------ INFORMATION SUPPLIED ------

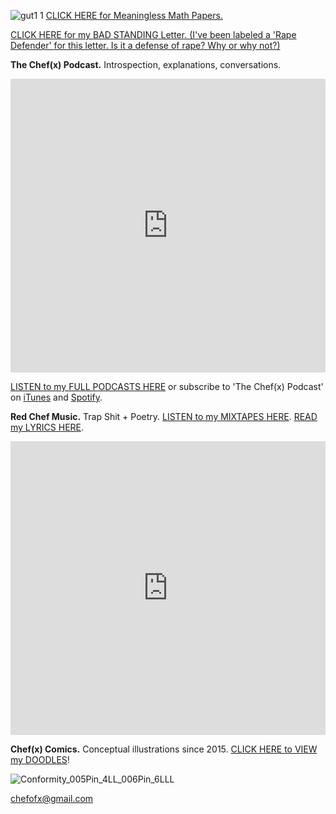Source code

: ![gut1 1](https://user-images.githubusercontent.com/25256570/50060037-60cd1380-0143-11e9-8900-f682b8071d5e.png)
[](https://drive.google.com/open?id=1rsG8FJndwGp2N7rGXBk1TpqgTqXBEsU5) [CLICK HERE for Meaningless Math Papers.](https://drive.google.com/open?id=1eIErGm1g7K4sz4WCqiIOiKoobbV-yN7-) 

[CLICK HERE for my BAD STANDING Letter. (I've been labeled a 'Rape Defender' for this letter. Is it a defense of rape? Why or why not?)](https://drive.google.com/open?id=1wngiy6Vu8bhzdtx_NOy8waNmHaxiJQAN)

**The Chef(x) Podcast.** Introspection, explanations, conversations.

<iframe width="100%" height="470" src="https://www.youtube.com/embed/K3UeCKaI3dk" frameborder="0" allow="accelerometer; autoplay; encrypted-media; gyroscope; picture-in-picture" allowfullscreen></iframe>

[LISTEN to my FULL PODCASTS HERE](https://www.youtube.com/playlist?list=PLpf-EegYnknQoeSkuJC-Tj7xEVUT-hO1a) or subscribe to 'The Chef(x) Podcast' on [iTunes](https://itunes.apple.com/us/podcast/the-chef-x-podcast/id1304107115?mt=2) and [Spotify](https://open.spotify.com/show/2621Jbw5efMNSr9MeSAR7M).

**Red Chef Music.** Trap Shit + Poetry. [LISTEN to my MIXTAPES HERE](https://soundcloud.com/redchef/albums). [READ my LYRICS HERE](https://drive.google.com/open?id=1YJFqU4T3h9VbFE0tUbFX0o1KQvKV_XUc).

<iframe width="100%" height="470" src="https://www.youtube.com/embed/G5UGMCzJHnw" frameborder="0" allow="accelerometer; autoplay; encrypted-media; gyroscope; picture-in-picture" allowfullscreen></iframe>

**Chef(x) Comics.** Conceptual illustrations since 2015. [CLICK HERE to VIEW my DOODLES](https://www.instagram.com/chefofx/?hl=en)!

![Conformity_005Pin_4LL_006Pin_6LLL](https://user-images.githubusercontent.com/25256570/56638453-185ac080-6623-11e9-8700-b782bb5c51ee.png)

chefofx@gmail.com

------

Nothing should appear in the reply except the lines from the start of the listing above through the line with "HERE for Meaningless", repeated exactly and free of pictures.

**ANSWER BELOW**:
Source code

: ![gut1 1](https://user-images.githubusercontent.com/25256570/50060037-60cd1380-0143-11e9-8900-f682b8071d5e.png)
[](https://drive.google.com/open?id=1rsG8FJndwGp2N7rGXBk1TpqgTqXBEsU5) [CLICK HERE for Meaningless Math Papers.](https://drive.google.com/open?id=1eIErGm1g7K4sz4WCqiIOiKoobbV-yN7-) 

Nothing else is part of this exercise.